The more I learn, the less I know. Sometimes it feels like that. Really, I should say that the more I learn, the more I realize how little I know. About a decade ago I thought that I was doing something great making bread with a bread machine, and that pickles could only be made with vinegar, and that I could pick pears from the tree when they are ripe. Looking back on the ten years of living and working on this same little piece of the world on Paris Mountain, with my indispensable mate, I do feel a sense of accomplishment. But what I feel more, is that I am still a virgin.

I started off baking bread by assembling the ingredients, mostly flour and water and yeast, dumping them in a bread machine, and pushing a button. It was easy and the fresh bread tasted so much better to me than the packaged bread in the supermarket. But after awhile I wasn’t satisfied with that.
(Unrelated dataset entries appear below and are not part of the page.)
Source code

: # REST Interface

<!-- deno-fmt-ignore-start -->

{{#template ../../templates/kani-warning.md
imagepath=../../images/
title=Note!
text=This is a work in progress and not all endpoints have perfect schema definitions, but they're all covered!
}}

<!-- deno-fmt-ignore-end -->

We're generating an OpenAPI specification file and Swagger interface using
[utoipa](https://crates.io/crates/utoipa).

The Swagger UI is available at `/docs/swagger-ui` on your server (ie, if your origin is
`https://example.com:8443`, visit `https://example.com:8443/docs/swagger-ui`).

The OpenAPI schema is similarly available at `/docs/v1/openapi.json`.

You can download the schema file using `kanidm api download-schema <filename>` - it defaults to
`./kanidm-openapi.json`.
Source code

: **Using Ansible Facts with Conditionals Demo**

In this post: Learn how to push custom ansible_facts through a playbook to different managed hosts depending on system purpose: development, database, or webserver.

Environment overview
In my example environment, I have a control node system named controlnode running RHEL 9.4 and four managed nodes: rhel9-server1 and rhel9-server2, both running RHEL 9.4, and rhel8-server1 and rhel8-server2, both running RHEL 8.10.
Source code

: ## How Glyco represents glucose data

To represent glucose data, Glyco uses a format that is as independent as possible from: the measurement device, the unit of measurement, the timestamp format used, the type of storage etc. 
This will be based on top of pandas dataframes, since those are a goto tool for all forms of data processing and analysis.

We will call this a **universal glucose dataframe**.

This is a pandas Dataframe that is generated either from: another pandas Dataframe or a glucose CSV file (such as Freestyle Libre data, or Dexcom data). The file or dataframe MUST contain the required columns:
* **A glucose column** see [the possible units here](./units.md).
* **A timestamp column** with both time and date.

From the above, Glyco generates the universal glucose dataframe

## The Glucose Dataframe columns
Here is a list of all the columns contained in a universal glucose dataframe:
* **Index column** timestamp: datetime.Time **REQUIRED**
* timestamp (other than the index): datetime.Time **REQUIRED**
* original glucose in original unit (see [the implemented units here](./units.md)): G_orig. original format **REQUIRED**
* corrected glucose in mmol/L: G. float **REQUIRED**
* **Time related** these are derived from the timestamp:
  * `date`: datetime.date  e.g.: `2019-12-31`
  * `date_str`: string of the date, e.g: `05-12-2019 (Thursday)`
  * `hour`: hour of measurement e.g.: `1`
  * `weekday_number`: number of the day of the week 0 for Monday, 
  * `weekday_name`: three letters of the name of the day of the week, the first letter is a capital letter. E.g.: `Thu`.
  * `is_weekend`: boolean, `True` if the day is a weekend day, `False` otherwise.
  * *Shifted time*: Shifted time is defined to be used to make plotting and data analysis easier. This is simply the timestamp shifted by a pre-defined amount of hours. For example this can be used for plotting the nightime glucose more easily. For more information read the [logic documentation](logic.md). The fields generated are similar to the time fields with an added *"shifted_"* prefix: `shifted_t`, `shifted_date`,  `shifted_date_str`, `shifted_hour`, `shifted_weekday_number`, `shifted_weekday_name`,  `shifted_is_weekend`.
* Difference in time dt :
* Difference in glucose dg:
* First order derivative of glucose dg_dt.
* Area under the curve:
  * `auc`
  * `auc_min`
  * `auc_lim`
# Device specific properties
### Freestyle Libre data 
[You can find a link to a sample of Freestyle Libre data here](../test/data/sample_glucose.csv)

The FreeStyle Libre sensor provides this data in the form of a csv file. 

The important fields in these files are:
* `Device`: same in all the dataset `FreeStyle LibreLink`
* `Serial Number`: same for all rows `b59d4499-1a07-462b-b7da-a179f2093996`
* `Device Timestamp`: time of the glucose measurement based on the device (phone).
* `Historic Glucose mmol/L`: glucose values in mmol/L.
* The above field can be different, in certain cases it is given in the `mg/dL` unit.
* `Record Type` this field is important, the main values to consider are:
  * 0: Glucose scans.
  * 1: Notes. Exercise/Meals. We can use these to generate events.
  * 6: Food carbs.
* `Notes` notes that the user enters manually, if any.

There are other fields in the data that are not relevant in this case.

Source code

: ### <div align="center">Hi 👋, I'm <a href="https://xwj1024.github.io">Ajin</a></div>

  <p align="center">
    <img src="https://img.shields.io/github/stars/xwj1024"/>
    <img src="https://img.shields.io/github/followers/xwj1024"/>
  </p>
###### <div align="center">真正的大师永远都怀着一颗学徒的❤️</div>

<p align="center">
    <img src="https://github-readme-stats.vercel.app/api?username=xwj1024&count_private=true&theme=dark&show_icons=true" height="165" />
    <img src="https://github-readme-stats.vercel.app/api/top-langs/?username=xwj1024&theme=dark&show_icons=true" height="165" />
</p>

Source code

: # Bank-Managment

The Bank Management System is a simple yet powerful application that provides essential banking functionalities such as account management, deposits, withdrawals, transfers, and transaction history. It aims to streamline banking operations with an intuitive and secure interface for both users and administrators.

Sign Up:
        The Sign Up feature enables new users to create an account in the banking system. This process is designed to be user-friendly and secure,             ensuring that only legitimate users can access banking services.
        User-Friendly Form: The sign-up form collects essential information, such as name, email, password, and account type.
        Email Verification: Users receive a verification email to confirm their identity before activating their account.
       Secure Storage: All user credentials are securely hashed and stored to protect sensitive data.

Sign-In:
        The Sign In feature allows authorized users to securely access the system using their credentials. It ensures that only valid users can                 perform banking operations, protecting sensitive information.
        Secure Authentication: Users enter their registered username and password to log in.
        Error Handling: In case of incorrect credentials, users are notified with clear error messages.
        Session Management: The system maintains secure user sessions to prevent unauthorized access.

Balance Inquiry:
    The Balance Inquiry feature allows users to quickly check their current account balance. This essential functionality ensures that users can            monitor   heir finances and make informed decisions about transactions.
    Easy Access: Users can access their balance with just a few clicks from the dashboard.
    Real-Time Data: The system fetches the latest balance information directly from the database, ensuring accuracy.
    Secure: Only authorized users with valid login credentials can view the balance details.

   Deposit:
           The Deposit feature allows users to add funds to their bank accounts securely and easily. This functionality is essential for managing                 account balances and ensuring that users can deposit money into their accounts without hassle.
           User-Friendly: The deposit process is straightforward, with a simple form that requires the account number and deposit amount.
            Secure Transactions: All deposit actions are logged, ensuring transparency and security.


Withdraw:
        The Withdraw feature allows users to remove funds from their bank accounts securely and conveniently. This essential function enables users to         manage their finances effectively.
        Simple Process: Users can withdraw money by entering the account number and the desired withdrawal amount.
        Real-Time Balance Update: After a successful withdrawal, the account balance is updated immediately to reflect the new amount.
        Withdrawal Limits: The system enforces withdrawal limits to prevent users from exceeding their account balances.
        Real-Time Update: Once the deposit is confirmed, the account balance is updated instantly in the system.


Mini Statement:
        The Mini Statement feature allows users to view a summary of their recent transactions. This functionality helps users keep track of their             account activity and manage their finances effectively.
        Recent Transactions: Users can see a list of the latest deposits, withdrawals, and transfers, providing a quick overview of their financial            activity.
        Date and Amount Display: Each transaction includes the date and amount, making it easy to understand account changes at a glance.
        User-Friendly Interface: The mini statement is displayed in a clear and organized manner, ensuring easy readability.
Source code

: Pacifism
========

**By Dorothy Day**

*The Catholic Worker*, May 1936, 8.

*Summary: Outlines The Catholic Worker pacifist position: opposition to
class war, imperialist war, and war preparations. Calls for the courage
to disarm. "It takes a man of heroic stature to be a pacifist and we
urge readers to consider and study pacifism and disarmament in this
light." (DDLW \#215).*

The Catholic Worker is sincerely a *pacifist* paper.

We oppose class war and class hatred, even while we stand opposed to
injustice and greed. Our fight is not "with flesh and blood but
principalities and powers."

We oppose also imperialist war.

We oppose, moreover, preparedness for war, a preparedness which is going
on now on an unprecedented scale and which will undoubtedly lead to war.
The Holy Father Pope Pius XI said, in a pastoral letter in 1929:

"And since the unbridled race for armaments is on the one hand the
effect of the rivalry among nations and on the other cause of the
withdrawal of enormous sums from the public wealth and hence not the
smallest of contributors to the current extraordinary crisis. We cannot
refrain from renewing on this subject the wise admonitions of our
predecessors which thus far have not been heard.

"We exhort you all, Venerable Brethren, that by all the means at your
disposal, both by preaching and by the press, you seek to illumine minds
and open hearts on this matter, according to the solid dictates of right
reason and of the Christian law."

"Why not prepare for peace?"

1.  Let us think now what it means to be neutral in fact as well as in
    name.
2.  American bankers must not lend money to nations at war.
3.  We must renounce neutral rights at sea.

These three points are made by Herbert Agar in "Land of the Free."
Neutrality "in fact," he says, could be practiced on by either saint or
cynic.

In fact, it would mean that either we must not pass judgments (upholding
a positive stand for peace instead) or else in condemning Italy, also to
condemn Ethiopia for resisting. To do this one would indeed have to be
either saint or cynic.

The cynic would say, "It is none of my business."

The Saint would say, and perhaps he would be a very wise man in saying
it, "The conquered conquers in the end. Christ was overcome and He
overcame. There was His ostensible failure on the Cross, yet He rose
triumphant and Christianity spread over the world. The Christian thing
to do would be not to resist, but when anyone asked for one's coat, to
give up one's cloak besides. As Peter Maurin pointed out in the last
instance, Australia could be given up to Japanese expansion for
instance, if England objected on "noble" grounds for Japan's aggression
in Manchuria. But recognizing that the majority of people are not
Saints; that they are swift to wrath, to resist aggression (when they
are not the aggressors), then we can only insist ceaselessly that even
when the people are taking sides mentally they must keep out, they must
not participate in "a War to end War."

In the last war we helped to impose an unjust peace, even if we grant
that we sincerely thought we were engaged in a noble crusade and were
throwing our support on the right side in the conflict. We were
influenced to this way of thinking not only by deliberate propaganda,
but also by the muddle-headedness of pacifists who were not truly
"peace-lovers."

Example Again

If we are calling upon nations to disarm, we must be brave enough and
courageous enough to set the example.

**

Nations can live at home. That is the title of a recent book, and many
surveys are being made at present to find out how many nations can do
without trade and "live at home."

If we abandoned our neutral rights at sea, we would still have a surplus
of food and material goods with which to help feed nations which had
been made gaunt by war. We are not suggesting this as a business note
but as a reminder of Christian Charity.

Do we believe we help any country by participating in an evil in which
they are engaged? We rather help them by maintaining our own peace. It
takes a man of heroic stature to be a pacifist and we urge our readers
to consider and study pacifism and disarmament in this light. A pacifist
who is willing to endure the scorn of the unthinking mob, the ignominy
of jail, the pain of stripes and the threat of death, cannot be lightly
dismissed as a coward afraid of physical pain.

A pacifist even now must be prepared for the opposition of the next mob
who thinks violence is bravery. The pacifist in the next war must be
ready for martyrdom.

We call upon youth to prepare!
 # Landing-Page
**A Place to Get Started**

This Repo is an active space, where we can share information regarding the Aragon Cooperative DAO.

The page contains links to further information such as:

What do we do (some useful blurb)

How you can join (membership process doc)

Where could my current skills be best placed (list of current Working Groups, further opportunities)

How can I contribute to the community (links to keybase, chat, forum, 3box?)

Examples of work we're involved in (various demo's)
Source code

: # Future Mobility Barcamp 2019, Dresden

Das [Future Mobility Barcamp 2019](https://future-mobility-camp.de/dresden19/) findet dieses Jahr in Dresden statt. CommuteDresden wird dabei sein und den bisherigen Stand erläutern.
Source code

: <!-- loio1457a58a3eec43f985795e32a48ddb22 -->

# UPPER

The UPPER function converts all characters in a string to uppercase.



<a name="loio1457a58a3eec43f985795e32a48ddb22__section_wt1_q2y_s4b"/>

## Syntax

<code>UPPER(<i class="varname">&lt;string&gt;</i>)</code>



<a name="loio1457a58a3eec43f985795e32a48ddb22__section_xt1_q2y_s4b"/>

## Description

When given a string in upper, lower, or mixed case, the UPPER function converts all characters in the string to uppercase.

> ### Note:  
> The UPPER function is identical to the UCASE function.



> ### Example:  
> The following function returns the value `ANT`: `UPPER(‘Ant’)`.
I wanted to do better, a little foreplay, you could say. So I started using the bread machine only to knead my dough for me and let it rise the first time. I committed to a second phase of massaging the dough in various ways, and then leaving it in suspense for an hour or so, for a second rise.

A shelf of pickled produce
Pickled peppers and cucumber pickles on my pantry shelf. We like the peppers on pizzas, and sometimes I fry the pickles…

My family was enthusiastic about the baguettes and challah bread that became a staple around my house for awhile. But, to jump ahead, I’ve now completely abandoned my former trepidation about baking from scratch, and prefer to make sourdough bread from my own sourdough culture (that I have kept alive for more than a year now.) I could tell a similar story about how I have progressed from pickling with vinegar, to fermenting with salt, and how I came to the extraordinary conclusion that some fruit ripens better after it is picked. And I probably shall tell those stories, and more, as I transition from my summer gardening and preservation mode to my fall and winter writing mode.

pears ripening after picking
This is our best pear crop ever. I picked these when they came off easily in my hand. They were still hard. After a week on the dining room table, they were soft, sweet and juicy.

The point for now is that we are all getting older. At some point along the way, we lost our virginity, but not really. Even in a later season of my life, when I have acquired a bit of wisdom, I know that I retain the hesitation and curiosity of a virgin. There are recipes I want to try, plants I want to cultivate, not to mention finally wrapping my head around going solar. I’m at my best when I share the knowledge I acquire along the way, in an effort to be helpful to my fellow virgins. Please feel free to contribute to making us all feel comfortable enough to learn some new tricks!